Lowest Drag Without Fender Skirts
Aero was obviously the development team's No. 1 priority, and wheels are a huge problem (front wheels typically create one-third of a sedan's aero drag). The easiest (and ugliest) way to fix this is by faring the wheels into the bodywork with skirts or spats, but the team in Nice managed to minimize wheel drag with very smooth, unvented wheel covers, by specifying the tire sidewall contours and demanding all labeling be carved into the rubber, not embossed on it, and by insetting the rear wheels almost 2 inches relative to the fronts, putting them in the "wind shadow" of the front wheels. The considerable plan-view taper of the greenhouse makes possible those sensuous rear shoulders that mask this "design don't" (it also benefits aero), but at considerable cost to rear seat shoulder room.

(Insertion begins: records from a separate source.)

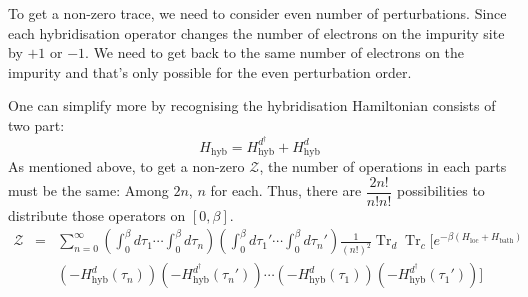\documentclass[a4paper]{article}
\DeclareMathOperator{\Tr}{Tr}
\begin{document}
To get a non-zero trace, we need to consider even number of perturbations. Since
each hybridisation operator changes the number of electrons on the impurity site
by $+1$ or $-1$. We need to get back to the same number of electrons on the
impurity and that's only possible for the even perturbation order.

One can simplify more by recognising the hybridisation Hamiltonian consists of 
two part:
\begin{equation}
    H_{\text{hyb}} = H_{\text{hyb}}^{d^{\dagger}} + H_{\text{hyb}}^{d}
\end{equation}
As mentioned above, to get a non-zero $\mathcal{Z}$, the number of operations
in each parts must be the same: Among $2n$, $n$ for each. Thus, there are
$\dfrac{2n!}{n!n!}$ possibilities to distribute those operators on $[0,\beta]$.
\begin{eqnarray}
    \mathcal{Z} 
        &=& \sum_{n=0}^{\infty} 
            \left(
                \int_{0}^{\beta}d\tau_{1} \cdots \int_{0}^{\beta}d\tau_{n}
            \right)
            \left(
                \int_{0}^{\beta}d\tau_{1}' \cdots \int_{0}^{\beta}d\tau_{n}'
            \right)
            \frac{1}{(n!)^2} \Tr_{d}\Tr_{c} \Bigg[
                e^{-\beta(H_{\text{loc}} + H_{\text{bath}})} \\
        &&  (-H_{\text{hyb}}^{d}(\tau_{n}))
            (-H_{\text{hyb}}^{d^{\dagger}}(\tau_{n}'))
            \cdots
            (-H_{\text{hyb}}^{d}(\tau_{1}))
            (-H_{\text{hyb}}^{d^{\dagger}}(\tau_{1}'))
            \Bigg] \\
\end{eqnarray}
\end{document}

The next biggest aero advance (good for 0.01 Cd) is the rear diffuser, which extends almost 8 inches and drops down 3 degrees at speeds above 35 mph to work with the rest of the sharp edge that rings the tail of the vehicle to manage airflow separation and minimize drag-inducing turbulence. The rest of the story is more conventional: smooth underbelly and A-pillars, smaller, more aerodynamic mirrors, an underbody "cooling plate" that rejects heat directly to air passing under the car, meeting most of the vehicle's cooling needs so the conventional radiator need only be used for climate control or extreme heat. That's fed by shuttered openings in the lower grille that exhausts air through hood vents. The end result: a drag coefficient below 0.17 and a frontal area of 2.10 square meters for a total drag reduction of 29 percent relative to the EQS sedan (0.20, 2.51 sq m).